▶ Assignment
The line with "Source code" and each line following it, up to the final line of the data, should be set down exactly; pictures stay out.

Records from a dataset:

::::

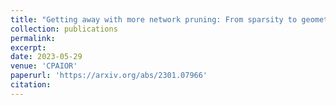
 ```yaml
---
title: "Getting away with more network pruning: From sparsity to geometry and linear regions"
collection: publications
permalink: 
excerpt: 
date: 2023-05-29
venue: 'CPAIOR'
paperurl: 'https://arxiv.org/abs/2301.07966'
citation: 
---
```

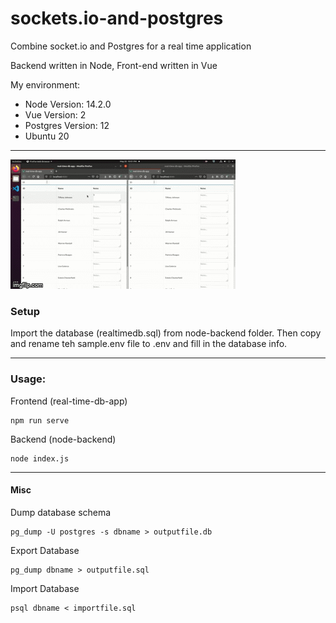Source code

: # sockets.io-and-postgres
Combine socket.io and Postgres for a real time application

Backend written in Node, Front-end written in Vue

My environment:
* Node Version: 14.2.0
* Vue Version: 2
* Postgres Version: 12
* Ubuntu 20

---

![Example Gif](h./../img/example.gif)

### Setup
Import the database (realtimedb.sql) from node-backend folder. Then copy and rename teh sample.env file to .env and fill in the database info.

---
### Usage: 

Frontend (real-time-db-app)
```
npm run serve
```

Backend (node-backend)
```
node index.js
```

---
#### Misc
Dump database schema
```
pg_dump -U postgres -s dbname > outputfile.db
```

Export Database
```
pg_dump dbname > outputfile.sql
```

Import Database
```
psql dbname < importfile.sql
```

::::

▶ Solution
Source code

: # sockets.io-and-postgres
Combine socket.io and Postgres for a real time application

Backend written in Node, Front-end written in Vue

My environment:
* Node Version: 14.2.0
* Vue Version: 2
* Postgres Version: 12
* Ubuntu 20

---

![Example Gif](h./../img/example.gif)

### Setup
Import the database (realtimedb.sql) from node-backend folder. Then copy and rename teh sample.env file to .env and fill in the database info.

---
### Usage: 

Frontend (real-time-db-app)
```
npm run serve
```

Backend (node-backend)
```
node index.js
```

---
#### Misc
Dump database schema
```
pg_dump -U postgres -s dbname > outputfile.db
```

Export Database
```
pg_dump dbname > outputfile.sql
```

Import Database
```
psql dbname < importfile.sql
```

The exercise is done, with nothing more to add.